Another advantage of dynamic linking is that the final users of the library do not need to have a C compiler, C linker, and C runtime libraries installed on their machines. This is no big deal under Unix and Cygwin, but many Windows users are reluctant to install Microsoft Visual C just to be able to do ocamlc -custom.

There are two drawbacks to dynamic linking. The first is that the resulting executable is not stand-alone: it requires the shared libraries, as well as ocamlrun, to be installed on the machine executing the code. If you wish to distribute a stand-alone executable, it is better to link it statically, using ocamlc -custom -ccopt -static or ocamlopt -ccopt -static. Dynamic linking also raises the "DLL hell" problem: some care must be taken to ensure that the right versions of the shared libraries are found at start-up time.

The second drawback of dynamic linking is that it complicates the construction of the library. The C compiler and linker flags to compile to position-independent code and build a shared library vary wildly between different Unix systems. Also, dynamic linking is not supported on all Unix systems, requiring a fall-back case to static linking in the Makefile for the library. The ocamlmklib command (see section 18.10) tries to hide some of these system dependencies.

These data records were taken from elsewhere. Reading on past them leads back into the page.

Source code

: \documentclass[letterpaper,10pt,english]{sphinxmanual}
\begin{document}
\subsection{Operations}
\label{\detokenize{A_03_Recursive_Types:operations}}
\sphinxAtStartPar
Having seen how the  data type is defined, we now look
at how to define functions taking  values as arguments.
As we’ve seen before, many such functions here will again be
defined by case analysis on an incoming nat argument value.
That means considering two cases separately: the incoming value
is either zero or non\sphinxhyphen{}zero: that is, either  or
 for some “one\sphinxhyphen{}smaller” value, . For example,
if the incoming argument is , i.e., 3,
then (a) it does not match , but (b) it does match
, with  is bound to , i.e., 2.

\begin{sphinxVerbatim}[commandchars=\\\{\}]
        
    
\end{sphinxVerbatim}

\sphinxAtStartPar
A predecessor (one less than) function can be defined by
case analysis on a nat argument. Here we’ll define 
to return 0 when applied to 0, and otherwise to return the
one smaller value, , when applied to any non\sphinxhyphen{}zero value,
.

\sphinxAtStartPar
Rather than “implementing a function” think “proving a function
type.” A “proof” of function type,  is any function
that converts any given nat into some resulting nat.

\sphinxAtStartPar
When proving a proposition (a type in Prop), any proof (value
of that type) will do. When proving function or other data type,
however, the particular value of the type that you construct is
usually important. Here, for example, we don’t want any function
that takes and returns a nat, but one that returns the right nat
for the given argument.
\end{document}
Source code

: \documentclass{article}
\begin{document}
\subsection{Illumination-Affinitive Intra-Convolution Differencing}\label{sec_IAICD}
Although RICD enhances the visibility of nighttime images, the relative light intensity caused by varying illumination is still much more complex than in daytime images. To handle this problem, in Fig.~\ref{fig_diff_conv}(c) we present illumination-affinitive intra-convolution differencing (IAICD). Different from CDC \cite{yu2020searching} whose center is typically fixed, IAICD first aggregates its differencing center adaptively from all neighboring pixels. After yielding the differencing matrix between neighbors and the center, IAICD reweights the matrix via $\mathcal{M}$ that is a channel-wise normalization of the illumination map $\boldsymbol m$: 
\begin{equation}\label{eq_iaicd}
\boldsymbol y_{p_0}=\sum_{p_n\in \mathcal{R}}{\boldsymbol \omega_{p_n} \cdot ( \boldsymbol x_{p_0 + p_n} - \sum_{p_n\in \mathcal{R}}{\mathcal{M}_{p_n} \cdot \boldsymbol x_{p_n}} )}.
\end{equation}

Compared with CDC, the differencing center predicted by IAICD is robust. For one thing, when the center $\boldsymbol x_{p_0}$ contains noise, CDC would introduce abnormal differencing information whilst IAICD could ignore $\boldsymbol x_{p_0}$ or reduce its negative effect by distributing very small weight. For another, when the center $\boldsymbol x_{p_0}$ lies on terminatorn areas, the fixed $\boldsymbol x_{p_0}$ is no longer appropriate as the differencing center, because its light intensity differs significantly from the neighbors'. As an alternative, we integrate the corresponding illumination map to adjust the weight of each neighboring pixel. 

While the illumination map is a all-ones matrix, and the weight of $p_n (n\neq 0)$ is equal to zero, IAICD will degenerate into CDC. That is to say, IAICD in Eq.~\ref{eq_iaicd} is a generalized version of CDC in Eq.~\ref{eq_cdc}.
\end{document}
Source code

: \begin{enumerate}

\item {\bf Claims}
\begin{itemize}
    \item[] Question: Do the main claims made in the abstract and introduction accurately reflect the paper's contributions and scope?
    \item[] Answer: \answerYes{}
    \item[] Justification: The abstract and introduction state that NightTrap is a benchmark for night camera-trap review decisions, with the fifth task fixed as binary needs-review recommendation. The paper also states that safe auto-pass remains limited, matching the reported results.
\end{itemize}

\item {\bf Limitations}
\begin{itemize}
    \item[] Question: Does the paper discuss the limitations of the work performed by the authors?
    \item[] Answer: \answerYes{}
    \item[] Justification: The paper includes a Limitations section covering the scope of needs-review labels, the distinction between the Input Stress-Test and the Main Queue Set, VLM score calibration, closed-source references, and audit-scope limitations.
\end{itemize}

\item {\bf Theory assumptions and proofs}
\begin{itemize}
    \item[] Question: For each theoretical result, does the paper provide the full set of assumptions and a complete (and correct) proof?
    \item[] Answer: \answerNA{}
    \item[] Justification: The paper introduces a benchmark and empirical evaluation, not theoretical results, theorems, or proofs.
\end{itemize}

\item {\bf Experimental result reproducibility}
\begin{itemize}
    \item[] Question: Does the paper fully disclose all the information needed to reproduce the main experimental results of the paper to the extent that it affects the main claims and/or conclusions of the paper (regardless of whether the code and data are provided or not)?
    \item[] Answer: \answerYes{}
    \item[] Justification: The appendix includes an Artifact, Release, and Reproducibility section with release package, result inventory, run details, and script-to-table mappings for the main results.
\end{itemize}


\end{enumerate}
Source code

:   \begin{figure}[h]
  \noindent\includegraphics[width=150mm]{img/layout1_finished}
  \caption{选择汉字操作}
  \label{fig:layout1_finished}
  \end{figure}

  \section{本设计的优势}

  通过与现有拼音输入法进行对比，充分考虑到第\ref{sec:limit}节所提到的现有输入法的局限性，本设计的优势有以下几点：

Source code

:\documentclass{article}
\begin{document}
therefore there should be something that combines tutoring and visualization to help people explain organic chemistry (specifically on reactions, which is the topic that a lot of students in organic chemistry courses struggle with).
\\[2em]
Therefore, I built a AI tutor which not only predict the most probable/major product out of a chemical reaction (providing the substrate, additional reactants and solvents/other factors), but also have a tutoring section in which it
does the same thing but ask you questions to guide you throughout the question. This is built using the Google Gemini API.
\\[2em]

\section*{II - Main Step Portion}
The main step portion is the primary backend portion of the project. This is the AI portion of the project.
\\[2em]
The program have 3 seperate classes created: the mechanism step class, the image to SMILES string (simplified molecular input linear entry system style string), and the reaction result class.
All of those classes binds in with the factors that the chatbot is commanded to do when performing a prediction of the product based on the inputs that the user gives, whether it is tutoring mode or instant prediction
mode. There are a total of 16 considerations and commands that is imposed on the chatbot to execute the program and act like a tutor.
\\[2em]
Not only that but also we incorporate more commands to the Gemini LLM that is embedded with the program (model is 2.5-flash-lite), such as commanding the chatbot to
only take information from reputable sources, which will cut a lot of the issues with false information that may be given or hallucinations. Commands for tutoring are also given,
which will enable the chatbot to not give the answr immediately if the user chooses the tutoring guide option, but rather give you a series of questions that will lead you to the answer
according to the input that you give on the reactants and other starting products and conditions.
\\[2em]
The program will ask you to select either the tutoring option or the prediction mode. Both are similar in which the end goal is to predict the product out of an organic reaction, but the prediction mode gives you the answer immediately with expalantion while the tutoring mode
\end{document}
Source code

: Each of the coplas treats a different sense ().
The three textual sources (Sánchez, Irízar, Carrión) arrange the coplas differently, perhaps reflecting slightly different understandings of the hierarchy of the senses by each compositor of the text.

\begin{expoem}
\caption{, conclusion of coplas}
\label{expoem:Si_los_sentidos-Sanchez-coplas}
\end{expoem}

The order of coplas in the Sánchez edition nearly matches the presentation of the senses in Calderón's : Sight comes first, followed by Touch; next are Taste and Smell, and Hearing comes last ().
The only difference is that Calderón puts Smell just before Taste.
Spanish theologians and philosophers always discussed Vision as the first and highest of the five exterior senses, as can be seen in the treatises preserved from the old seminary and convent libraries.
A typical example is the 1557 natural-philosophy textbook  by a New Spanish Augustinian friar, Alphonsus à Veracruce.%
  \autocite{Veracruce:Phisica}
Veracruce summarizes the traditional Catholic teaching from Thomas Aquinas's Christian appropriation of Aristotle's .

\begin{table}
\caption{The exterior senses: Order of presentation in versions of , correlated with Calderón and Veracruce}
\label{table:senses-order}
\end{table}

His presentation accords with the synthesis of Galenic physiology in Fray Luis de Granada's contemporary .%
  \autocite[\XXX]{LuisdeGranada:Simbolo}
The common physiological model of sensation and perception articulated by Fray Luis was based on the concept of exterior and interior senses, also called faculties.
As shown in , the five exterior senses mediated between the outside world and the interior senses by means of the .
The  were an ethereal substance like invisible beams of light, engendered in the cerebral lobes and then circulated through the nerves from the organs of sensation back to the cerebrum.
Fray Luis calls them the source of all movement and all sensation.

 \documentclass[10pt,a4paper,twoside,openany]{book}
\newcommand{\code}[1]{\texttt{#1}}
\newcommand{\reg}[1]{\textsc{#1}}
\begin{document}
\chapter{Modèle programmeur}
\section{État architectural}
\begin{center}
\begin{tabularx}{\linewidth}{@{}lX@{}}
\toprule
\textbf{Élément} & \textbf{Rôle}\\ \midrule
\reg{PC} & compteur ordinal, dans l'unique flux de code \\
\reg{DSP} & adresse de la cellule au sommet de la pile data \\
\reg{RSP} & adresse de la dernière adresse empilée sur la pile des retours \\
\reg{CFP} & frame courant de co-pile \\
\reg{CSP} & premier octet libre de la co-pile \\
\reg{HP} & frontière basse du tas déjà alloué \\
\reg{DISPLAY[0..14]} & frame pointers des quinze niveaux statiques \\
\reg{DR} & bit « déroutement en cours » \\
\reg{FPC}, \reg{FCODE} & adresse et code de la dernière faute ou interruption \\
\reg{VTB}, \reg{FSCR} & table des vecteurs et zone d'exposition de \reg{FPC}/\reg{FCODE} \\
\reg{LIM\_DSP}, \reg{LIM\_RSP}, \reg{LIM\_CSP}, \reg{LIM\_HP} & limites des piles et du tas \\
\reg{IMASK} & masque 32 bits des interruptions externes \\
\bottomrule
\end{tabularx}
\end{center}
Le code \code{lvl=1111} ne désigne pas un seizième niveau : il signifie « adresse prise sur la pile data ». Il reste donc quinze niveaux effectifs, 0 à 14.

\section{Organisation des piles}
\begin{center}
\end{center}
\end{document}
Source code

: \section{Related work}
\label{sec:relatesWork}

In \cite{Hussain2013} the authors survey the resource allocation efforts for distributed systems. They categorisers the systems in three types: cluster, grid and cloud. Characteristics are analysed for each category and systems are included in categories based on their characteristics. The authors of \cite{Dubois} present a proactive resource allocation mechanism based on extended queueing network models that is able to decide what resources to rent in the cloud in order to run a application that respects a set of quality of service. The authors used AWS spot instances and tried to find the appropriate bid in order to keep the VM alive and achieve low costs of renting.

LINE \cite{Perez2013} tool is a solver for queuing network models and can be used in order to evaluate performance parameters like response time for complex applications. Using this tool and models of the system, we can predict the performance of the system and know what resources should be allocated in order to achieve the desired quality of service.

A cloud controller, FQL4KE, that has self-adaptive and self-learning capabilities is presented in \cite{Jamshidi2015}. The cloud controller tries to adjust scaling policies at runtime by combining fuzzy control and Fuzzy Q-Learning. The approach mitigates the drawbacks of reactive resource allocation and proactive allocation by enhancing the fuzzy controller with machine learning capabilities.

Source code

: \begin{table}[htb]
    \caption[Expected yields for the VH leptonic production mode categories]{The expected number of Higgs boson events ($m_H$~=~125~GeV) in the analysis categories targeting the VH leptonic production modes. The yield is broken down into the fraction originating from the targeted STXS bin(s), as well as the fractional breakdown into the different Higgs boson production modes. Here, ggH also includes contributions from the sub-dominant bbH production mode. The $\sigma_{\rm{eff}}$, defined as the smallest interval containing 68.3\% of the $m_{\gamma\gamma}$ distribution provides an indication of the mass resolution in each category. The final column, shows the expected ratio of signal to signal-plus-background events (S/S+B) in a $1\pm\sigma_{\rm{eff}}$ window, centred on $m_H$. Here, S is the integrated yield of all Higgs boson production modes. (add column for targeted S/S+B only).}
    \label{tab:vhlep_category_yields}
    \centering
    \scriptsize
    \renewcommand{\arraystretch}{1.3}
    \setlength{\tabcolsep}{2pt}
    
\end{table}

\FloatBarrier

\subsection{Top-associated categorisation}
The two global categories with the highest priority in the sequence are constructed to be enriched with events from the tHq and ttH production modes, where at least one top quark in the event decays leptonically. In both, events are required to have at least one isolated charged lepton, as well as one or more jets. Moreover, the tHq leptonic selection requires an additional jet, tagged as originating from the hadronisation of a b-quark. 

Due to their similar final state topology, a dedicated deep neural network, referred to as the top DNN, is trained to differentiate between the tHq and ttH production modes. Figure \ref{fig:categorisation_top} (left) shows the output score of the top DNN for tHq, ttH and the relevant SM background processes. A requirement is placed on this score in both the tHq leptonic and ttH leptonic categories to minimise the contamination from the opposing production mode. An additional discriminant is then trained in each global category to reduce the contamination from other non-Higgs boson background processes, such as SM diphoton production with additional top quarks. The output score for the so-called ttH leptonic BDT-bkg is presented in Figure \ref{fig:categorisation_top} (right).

In conclusion: dynamic linking is highly recommended under the native Windows port, because there are no portability problems and it is much more convenient for the end users. Under Unix, dynamic linking should be considered for mature, frequently used libraries because it enhances platform-independence of bytecode executables. For new or rarely-used libraries, static linking is much simpler to set up in a portable way.

18.1.6 Building standalone custom runtime systems

It is sometimes inconvenient to build a custom runtime system each time Caml code is linked with C libraries, like ocamlc -custom does. For one thing, the building of the runtime system is slow on some systems (that have bad linkers or slow remote file systems); for another thing, the platform-independence of bytecode files is lost, forcing to perform one ocamlc -custom link per platform of interest.

An alternative to ocamlc -custom is to build separately a custom runtime system integrating the desired C libraries, then generate "pure" bytecode executables (not containing their own runtime system) that can run on this custom runtime. This is achieved by the -make_runtime and -use_runtime flags to ocamlc. For example, to build a custom runtime system integrating the C parts of the "Unix" and "Threads" libraries, do:

ocamlc -make-runtime -o /home/me/ocamlunixrun unix.cma threads.cma

To generate a bytecode executable that runs on this runtime system, do:

ocamlc -use-runtime /home/me/ocamlunixrun -o myprog \
       unix.cma threads.cma your .cmo and .cma files

The bytecode executable myprog can then be launched as usual: myprog args or /home/me/ocamlunixrun myprog args.

Notice that the bytecode libraries unix.cma and threads.cma must be given twice: when building the runtime system (so that ocamlc knows which C primitives are required) and also when building the bytecode executable (so that the bytecode from unix.cma and threads.cma is actually linked in).